Besonders betroffen: Frauen

Frauen sind übrigens eher gefährdet als Männer, wenn es darum geht, Diabetes zu entwickeln. Denn Frauen neigen eher zu Übergewicht. Und obwohl Männer öfter mit Bauchfett zu kämpfen haben, ist eine bauchbetonte Fettverteilung bei Frauen ein besonderer Risikofaktor. Zudem werden Zucker-Vorstufen bei ihnen seltener und später erkannt. Haben Frauen in der Schwangerschaft eine sogenannte Schwangerschafts-Diabetes, steigt ihr Risiko, später eine tatsächliche Diabetes-Typ-2- Erkrankung auszubilden ebenfalls. Und: Frauen mit Zucker haben im Vergleich zu betroffenen Männern ein höheres Sterblichkeitsrisiko.

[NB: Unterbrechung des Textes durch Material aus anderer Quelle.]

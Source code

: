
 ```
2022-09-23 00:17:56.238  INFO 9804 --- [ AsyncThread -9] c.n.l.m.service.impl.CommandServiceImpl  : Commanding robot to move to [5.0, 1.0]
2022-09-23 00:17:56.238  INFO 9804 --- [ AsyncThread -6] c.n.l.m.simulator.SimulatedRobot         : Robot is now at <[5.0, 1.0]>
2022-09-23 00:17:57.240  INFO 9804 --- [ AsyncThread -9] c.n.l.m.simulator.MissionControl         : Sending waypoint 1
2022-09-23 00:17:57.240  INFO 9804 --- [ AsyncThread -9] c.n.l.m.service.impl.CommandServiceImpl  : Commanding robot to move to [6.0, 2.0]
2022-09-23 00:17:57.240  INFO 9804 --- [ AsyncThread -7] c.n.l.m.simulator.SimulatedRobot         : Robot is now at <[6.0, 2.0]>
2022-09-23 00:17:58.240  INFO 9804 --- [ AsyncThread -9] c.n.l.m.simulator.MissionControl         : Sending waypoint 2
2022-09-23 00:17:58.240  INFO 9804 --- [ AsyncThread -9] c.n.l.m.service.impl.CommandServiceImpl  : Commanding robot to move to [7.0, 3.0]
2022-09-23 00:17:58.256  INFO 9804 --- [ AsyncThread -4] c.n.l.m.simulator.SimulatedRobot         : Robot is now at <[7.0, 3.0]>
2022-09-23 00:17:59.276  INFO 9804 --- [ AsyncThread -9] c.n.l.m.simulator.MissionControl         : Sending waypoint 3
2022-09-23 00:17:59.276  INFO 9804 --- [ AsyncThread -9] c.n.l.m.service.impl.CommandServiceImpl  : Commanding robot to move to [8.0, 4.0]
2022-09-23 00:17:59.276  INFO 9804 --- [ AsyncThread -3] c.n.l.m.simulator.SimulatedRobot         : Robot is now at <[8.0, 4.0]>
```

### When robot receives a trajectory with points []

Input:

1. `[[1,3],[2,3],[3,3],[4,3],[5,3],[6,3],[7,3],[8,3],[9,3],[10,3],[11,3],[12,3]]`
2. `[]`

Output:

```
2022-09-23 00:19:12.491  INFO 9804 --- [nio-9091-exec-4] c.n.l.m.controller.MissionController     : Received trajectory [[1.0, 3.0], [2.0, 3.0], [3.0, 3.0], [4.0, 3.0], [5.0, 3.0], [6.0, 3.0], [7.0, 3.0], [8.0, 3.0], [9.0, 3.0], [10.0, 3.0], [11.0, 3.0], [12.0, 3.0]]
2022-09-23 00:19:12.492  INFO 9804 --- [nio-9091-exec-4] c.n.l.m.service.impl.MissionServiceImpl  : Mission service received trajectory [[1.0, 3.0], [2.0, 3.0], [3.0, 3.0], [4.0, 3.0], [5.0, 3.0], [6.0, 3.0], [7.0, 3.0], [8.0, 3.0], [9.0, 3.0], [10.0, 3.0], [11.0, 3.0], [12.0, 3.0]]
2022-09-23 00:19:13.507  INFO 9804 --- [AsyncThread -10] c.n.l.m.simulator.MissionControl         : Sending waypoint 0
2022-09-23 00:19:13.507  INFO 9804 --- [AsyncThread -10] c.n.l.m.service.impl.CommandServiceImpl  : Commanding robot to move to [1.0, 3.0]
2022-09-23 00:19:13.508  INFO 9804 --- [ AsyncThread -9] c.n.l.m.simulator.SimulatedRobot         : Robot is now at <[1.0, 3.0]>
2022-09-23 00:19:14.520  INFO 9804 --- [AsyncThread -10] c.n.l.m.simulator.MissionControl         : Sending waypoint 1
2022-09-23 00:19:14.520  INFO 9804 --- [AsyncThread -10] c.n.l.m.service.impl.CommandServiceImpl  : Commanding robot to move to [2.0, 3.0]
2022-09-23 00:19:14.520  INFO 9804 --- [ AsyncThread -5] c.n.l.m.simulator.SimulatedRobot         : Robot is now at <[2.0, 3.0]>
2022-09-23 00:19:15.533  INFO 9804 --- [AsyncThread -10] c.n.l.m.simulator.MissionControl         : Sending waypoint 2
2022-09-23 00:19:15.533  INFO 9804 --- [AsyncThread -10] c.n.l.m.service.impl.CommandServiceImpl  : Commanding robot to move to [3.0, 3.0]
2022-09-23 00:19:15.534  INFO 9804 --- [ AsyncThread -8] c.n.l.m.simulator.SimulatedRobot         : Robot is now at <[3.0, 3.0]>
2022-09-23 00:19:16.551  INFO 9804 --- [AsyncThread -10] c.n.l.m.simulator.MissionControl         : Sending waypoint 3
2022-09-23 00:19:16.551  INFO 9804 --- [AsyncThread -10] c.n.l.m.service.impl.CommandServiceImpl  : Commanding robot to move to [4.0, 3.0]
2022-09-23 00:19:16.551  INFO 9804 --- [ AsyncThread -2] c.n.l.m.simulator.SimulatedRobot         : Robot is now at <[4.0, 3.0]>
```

Erkenne dein Typ-2-Diabetes-Risiko!

Die Leiterin der Bundeszentrale für gesundheitliche Aufklärung, Professor Heidrun Thaiss, sieht in Diabetes Typ 2 eine schleichende Erkrankung, der man gut entgegenwirken kann: „Typ-2-Diabetes trifft viele Menschen oft wie aus dem Nichts. Neben Übergewicht, Bewegungsmangel und ungesunder Ernährung als Risikofaktoren kann Typ-2-Diabetes auch eine genetische Komponente haben“.

Anlässlich des Weltdiabetestages am 14. November ermutigt die BZgA dazu, das eigene Risiko mithilfe eines Online-Tests auf diabinfo zu ermitteln und im Verdachtsfall ärztlichen Rat einzuholen. Der Test gibt Auskunft über das persönliche Risiko, innerhalb der nächsten fünf Jahre an Typ-2-Zucker zu erkranken. Er ist nur für erwachsene Personen geeignet.